Hortonworks’ Arun Murthy Shares IT Predictions for 2019


Arun Murthy—CPO and co-founder of Hortonworks—who will also serve as CPO at Cloudera after the merger is complete—recently shared his thoughts on what’s ahead for 2019. According to Murthy, data at the edge, AI, IoT, open source, and cloud will all factor in strongly in organizations’ plans for analytics and governance.

Enterprises will get serious about the Edge - Beyond the firewall is still the Wild West for many organizations. It’s unknown, ungoverned, and not being taken full advantage of. More emphasis is going to be put on securing, managing and governing data at the edge and those that do this well will have a competitive advantage over those who only capture value from local data.
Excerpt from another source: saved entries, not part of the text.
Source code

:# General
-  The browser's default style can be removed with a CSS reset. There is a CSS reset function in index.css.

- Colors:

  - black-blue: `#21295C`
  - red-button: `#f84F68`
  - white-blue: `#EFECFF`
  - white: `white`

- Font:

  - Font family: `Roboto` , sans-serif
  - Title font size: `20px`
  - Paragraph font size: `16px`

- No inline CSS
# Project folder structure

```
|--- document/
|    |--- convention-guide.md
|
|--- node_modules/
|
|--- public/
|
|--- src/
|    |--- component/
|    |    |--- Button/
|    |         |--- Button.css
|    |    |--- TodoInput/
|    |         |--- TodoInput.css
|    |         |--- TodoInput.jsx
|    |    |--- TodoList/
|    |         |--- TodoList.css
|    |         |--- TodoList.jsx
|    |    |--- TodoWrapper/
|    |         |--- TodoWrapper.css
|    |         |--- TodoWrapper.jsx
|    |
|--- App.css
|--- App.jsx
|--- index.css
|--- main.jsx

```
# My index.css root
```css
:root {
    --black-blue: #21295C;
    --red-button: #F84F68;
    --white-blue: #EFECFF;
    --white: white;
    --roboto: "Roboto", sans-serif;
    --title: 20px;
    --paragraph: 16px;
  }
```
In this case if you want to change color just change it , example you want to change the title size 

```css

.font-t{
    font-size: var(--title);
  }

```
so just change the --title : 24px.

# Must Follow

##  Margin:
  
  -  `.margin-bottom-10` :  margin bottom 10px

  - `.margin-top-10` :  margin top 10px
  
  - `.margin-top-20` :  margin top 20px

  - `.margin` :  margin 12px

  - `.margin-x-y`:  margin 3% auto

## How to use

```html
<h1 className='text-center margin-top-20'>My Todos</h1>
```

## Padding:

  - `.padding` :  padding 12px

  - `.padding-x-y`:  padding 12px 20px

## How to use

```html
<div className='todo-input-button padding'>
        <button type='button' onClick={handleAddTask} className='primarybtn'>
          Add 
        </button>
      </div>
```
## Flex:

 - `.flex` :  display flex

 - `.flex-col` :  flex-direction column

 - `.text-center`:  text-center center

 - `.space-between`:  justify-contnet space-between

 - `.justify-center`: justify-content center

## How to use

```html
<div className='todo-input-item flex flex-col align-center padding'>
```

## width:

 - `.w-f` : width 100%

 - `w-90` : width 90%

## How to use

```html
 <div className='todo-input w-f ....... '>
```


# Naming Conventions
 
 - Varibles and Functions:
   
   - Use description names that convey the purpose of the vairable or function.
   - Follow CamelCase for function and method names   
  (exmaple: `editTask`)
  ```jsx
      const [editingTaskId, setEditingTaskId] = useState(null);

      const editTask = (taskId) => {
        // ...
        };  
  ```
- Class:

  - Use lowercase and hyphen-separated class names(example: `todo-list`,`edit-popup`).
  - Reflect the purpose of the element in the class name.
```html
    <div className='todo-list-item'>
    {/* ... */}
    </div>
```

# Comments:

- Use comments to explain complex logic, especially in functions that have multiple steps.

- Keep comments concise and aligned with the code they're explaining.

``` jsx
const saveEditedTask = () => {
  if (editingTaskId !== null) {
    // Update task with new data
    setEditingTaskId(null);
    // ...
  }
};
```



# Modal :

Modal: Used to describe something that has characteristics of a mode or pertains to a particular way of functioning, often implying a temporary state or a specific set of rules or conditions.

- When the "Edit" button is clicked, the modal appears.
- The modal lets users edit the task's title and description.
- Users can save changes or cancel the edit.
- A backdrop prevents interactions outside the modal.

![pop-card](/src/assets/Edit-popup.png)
It’s AI Inside - On scale of 1 to 10 with 10 being AI/ML has matured for the enterprise, in 2019 we’ll be at earlier points in the scale. People-skills and processes needs to advance and getting tangible value needs to become simpler so that users can focus on business outcomes rather than complex technical details.  And as data integrity is the foundation of successful ML/AI applications, organizations will need to implement a higher degree of governance and control over their data inputs when its volume is rising so quickly. Vendors will also adapt by increasingly leveraging AI/ML inside products to help drive value, and quickly.

IoT: Edge computing & cloud harmony - In typical industrial IoT scenarios, the analytics functions are distributed across various edge devices and cloud services. The more important fast reactions and real-time capabilities are, the more important becomes edge computing. The cloud, on the other hand, is the central data collection point for business analytics, machine learning and process control. Organizations will work out the right mix of edge computing and cloud look like as real-time analytics at the edge becomes ever more important to new dynamic and modern business models. 

Open source business models will adapt in the cloud - Gartner predicts that 95% of IT will use open source in mission-critical portfolios in the future, as practical concerns around vendor lock-in, staffing challenges and evolving pricing models are forcing data and analytics leaders to re-evaluate their database management system investment as part of their larger data management strategy. Open source competition will heat in up in this era of cloud as vendors weigh consuming and contributing with their business models.